The decision taken then was the wrong one and it will forever have been 
the wrong one. We have wasted five years, it is as simple as that.

And I suggest that the cost to the US in many other ways will be high. 
In retrospect this will be seen as a turning point in how others see us 
technologically. The danger that Congress saw from the HDTV technology 
that the Japanese demonstrated to them so many years ago that started 
our HDTV adventure has now been realized in the US being stuck in a 
technology backwater.

The results from the test we did in New York, with the receiver I am now 
using to watch HD, were amazing ONLY in relation to how bad all previous 
8-VSB receivers were. It came as a surprise only because we were waiting 
for something less, sometime in an indefinite future, from Linx. It is 
amazing because it works and will ensure the success of the DTV 
transition in the US. It is wonderful in that if COFDM didn't exist this 
5th generation receiver first tested by Sinclair would represent a 
seminal event in the history of OTA Television. A birth after sixty 
years of labor.

We can now expect higher sales of this receiver (percentage wise) in the 
US than sales of COFDM receivers in the UK or Berlin.
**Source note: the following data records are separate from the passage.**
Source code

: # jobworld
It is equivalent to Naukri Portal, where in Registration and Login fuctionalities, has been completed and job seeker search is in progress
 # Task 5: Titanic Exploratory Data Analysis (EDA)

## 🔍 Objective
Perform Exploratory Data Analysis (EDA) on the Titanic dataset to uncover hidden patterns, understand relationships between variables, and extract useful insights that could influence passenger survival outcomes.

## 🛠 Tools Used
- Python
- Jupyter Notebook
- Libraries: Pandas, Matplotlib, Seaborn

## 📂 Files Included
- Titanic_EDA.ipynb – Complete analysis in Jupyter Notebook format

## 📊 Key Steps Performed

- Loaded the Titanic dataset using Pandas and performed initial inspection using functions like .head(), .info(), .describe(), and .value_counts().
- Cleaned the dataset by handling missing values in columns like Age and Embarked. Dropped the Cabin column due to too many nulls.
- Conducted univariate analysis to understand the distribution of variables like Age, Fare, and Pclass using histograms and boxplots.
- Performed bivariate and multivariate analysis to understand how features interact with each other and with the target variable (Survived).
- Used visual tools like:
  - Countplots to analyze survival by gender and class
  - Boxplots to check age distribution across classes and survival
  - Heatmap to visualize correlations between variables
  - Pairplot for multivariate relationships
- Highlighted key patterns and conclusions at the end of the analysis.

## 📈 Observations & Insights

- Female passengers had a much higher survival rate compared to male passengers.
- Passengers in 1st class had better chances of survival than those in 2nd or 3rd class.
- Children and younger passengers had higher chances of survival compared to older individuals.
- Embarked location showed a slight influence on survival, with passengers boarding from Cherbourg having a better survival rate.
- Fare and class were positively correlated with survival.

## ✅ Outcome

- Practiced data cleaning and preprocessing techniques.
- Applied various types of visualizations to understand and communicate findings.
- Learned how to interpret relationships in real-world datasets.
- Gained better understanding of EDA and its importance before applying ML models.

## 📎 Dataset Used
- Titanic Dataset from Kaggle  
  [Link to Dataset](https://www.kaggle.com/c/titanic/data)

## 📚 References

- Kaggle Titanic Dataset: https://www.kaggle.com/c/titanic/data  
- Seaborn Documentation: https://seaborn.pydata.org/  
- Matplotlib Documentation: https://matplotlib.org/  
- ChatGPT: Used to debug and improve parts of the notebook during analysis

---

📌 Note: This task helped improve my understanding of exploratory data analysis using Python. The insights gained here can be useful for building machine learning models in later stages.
That means 3 
million sold in the fourth quarter of 2005 and more than 12 million in 
the year 2006. Offers of free receivers will appear in the coming year. 
The cost of an 8-VSB receiver from USDTV with subscription is already 
down to $19.95.

If you remember we proposed to Congress that if COFDM were allowed in 
the US in 2000 we would offer free COFDM receivers then. It will happen 
with 8-VSB now. Unfortunately five years later. And you call that the 
right decision?

8-SVB in no way is worthy of sharing the same planet with COFDM.